- **EXERCISE GOAL**
Once you have located the line containing "### Product Updated Message" in the material below, return it exactly along with each line after it through the line containing "browse to GitHub".

- **DATASET EXCERPTS**
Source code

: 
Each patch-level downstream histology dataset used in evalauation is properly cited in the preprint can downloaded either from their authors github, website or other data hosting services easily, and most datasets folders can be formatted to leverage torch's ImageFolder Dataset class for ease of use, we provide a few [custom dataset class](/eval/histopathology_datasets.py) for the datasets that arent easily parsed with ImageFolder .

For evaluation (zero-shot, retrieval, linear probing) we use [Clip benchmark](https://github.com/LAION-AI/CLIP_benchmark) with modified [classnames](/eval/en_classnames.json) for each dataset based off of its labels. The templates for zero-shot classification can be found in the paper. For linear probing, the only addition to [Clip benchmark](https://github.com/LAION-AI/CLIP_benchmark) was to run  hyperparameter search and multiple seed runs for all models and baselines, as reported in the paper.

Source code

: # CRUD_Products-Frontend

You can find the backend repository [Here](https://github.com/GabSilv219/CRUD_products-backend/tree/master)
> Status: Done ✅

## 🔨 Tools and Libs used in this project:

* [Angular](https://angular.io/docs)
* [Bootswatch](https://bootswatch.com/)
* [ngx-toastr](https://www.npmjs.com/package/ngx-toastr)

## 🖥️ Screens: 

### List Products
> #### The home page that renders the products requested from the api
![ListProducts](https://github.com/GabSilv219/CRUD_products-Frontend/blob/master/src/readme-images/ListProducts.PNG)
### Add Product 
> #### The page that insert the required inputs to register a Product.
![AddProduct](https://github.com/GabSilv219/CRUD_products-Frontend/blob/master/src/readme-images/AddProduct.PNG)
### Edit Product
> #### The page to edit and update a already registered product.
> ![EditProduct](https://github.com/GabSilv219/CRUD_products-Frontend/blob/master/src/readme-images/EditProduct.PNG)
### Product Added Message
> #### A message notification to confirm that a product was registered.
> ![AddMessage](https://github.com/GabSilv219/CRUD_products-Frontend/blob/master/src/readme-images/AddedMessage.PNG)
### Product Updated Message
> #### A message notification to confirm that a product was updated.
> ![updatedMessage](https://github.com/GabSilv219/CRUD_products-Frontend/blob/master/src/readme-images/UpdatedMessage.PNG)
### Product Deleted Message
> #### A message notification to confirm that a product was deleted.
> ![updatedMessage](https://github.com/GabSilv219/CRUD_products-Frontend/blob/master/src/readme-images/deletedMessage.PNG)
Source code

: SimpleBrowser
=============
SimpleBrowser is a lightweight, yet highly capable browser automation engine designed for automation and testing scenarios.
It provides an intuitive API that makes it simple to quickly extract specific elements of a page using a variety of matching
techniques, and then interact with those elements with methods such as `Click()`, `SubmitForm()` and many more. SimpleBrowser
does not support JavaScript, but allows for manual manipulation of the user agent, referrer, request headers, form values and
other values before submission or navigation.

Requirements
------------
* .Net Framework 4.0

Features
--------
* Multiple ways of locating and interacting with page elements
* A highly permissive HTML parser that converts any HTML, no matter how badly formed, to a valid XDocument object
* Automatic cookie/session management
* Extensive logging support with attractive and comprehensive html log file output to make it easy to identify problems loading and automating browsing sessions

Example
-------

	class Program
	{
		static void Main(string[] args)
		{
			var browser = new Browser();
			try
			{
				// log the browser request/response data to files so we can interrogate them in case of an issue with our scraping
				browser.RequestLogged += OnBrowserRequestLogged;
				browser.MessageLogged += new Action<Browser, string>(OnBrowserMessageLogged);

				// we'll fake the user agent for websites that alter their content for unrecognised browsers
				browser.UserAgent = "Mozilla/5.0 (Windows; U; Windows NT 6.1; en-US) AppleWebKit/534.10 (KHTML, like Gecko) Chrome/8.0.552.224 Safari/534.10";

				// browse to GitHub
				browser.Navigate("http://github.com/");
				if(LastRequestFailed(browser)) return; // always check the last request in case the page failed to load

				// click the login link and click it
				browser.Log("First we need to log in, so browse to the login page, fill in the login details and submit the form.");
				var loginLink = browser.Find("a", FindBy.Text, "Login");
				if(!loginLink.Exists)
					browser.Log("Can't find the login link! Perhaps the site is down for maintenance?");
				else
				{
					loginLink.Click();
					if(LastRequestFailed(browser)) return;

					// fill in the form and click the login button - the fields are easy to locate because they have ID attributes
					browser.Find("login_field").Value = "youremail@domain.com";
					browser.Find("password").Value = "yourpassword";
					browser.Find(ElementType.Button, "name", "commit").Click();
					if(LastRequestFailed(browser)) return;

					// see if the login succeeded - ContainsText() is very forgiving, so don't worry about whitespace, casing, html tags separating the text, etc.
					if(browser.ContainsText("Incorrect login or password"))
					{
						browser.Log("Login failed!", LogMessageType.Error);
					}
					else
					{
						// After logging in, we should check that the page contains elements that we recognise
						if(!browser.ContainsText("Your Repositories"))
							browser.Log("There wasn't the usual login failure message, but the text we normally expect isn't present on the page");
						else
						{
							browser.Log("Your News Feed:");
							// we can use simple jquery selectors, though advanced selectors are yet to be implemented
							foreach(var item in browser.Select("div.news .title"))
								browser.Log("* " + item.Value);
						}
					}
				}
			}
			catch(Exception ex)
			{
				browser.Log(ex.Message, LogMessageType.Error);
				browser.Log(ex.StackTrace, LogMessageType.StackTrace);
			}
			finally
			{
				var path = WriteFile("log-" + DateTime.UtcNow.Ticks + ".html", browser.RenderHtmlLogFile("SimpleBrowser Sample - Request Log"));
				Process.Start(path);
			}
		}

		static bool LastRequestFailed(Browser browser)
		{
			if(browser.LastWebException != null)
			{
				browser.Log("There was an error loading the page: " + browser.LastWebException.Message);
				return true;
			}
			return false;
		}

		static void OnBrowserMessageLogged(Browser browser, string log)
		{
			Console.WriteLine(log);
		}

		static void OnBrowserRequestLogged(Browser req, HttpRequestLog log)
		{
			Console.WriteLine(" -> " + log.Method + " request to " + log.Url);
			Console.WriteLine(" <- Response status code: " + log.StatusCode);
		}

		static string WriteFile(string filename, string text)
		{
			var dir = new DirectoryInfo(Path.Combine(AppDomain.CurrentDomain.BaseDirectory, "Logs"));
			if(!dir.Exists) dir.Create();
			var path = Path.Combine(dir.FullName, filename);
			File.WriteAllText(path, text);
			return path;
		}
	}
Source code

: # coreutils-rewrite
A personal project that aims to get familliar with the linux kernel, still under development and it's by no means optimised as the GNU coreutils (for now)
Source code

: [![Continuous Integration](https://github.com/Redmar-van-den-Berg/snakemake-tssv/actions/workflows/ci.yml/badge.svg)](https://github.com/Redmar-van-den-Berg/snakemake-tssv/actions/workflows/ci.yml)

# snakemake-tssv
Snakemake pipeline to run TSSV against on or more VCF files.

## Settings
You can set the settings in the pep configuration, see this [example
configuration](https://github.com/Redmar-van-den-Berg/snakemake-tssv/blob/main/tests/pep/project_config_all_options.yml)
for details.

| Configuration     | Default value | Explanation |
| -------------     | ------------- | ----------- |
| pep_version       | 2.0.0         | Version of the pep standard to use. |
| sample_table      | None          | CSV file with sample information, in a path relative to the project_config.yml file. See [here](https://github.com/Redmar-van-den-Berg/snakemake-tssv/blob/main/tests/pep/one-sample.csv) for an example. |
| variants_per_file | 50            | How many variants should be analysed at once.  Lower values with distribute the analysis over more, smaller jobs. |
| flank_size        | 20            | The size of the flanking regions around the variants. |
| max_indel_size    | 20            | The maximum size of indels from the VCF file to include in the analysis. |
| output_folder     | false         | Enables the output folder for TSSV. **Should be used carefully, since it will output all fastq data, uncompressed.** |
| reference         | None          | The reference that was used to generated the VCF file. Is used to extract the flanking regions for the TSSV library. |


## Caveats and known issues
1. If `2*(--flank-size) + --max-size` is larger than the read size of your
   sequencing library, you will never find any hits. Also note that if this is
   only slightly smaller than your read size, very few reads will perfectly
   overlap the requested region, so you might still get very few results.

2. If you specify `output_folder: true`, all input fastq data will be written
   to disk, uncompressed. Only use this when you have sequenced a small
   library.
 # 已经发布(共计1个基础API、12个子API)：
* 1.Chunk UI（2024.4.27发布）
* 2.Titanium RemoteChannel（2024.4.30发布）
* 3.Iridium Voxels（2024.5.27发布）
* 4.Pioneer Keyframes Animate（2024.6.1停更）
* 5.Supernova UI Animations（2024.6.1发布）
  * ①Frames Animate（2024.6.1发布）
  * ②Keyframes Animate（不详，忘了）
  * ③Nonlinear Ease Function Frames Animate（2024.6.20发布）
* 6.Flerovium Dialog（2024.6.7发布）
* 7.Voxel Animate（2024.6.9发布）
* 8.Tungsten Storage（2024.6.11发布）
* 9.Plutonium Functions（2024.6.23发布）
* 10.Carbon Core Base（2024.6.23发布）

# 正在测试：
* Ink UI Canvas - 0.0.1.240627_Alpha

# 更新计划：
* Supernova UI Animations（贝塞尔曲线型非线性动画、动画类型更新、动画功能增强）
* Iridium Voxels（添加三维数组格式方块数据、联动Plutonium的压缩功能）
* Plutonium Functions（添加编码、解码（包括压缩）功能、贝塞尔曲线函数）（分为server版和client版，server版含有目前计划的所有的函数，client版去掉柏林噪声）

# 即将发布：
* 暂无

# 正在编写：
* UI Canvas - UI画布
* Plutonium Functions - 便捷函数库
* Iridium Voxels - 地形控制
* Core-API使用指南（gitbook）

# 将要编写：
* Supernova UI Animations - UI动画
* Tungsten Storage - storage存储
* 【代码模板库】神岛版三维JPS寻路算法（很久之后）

- **SOLUTION TO THIS EXERCISE**
### Product Updated Message
> #### A message notification to confirm that a product was updated.
> ![updatedMessage](https://github.com/GabSilv219/CRUD_products-Frontend/blob/master/src/readme-images/UpdatedMessage.PNG)
### Product Deleted Message
> #### A message notification to confirm that a product was deleted.
> ![updatedMessage](https://github.com/GabSilv219/CRUD_products-Frontend/blob/master/src/readme-images/deletedMessage.PNG)
Source code

: SimpleBrowser
=============
SimpleBrowser is a lightweight, yet highly capable browser automation engine designed for automation and testing scenarios.
It provides an intuitive API that makes it simple to quickly extract specific elements of a page using a variety of matching
techniques, and then interact with those elements with methods such as `Click()`, `SubmitForm()` and many more. SimpleBrowser
does not support JavaScript, but allows for manual manipulation of the user agent, referrer, request headers, form values and
other values before submission or navigation.

Requirements
------------
* .Net Framework 4.0

Features
--------
* Multiple ways of locating and interacting with page elements
* A highly permissive HTML parser that converts any HTML, no matter how badly formed, to a valid XDocument object
* Automatic cookie/session management
* Extensive logging support with attractive and comprehensive html log file output to make it easy to identify problems loading and automating browsing sessions

Example
-------

	class Program
	{
		static void Main(string[] args)
		{
			var browser = new Browser();
			try
			{
				// log the browser request/response data to files so we can interrogate them in case of an issue with our scraping
				browser.RequestLogged += OnBrowserRequestLogged;
				browser.MessageLogged += new Action<Browser, string>(OnBrowserMessageLogged);

				// we'll fake the user agent for websites that alter their content for unrecognised browsers
				browser.UserAgent = "Mozilla/5.0 (Windows; U; Windows NT 6.1; en-US) AppleWebKit/534.10 (KHTML, like Gecko) Chrome/8.0.552.224 Safari/534.10";

				// browse to GitHub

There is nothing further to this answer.